Foxconn earnings fall as Chinese regulators greenlight Sharp buyout
Unlike Apple, which had a good, tough fiscal quarter, subcontractor Hon Hai Precision Industry Co. had a pretty bad, tough fiscal quarter.
The company, known publicly as Foxconn, reported a 5 percent drop in total revenue to 922 billion New Taiwan dollars or 29.5 billion USD. That boiled down to 17.7 billion NTD (566 million USD) in net profit, down 31 percent annually and a 26 percent disappointment from analyst expectations.
The correlation between Apple’s demand for Foxconn’s products and services and the company’s health is strong. The biggest iPhone assembler recently laid off some 60,000 workers at its plants and is investing in more automation to cut down on the bottom line.

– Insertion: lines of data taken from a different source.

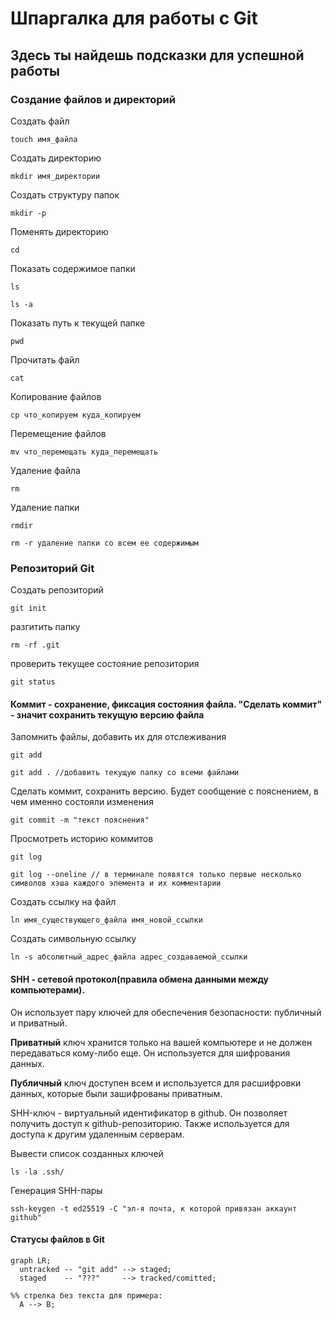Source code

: # Шпаргалка для работы с Git
## Здесь ты найдешь подсказки для успешной работы

### Создание файлов и директорий

Создать файл

```
touch имя_файла
```

Создать директорию

```
mkdir имя_директории
```

Создать структуру папок

```
mkdir -p
```

Поменять директорию

```
cd
```

Показать содержимое папки

```
ls

ls -a
```

Показать путь к текущей папке

```
pwd
```

Прочитать файл

```
cat
``` 

Копирование файлов

```
cp что_копируем куда_копируем
```

Перемещение файлов

```
mv что_перемещать куда_перемещать
```

Удаление файла

```
rm 
```

Удаление папки

```
rmdir 

rm -r удаление папки со всем ее содержимым
```

### Репозиторий Git 

Создать репозиторий 

```
git init 
```


разгитить папку 

```
rm -rf .git
```


проверить текущее состояние репозитория 

```
git status
```


#### Коммит - сохранение, фиксация состояния файла. "Сделать коммит" - значит сохранить текущую версию файла

Запомнить файлы, добавить их для отслеживания

```
git add 

git add . //добавить текущую папку со всеми файлами
```

Сделать коммит, сохранить версию. Будет сообщение с пояснением, в чем именно состояли изменения

```
git commit -m "текст пояснения"
```

Просмотреть историю коммитов

```
git log

git log --oneline // в терминале появятся только первые несколько символов хэша каждого элемента и их комментарии
```

Создать ссылку на файл

```
ln имя_существующего_файла имя_новой_ссылки
```

Создать символьную ссылку

```
ln -s абсолютный_адрес_файла адрес_создаваемой_ссылки
```


#### SHH - сетевой протокол(правила обмена данными между компьютерами).
Он использует пару ключей для обеспечения безопасности: публичный и приватный.


**Приватный** ключ хранится только на вашей компьютере и не должен передаваться кому-либо еще. Он используется для шифрования данных.

**Публичный** ключ доступен всем и используется для расшифровки данных, которые были зашифрованы приватным.

SHH-ключ - виртуальный идентификатор в github. Он позволяет получить доступ к github-репозиторию. Также используется для доступа к другим удаленным серверам.

Вывести список созданных ключей

```
ls -la .ssh/
```

Генерация SHH-пары

```
ssh-keygen -t ed25519 -C "эл-я почта, к которой привязан аккаунт github"
```


#### Статусы файлов в Git

```mermaid
graph LR;
  untracked -- "git add" --> staged;
  staged    -- "???"     --> tracked/comitted;

%% стрелка без текста для примера: 
  A --> B;
```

Foxconn also stated that it has gotten regulatory approval from China’s anti-monopoly officials to buy a two-thirds stake in Japanese displaymaker Sharp. The ¥389 billion ($3.84 billion) deal was considered to be in jeopardy for a short time as approval was being sought, delaying Hon Hai’s plans to close the acquisition in June.
Analysts are split upon whether this year’s iPhone will perform well in sales and benefit Apple and its reliant companies down the line. In the meantime, Foxconn hopes to continue serving Apple with OLED screen provisions via its Sharp investment while potentially making a name for itself with own-brand consumer products.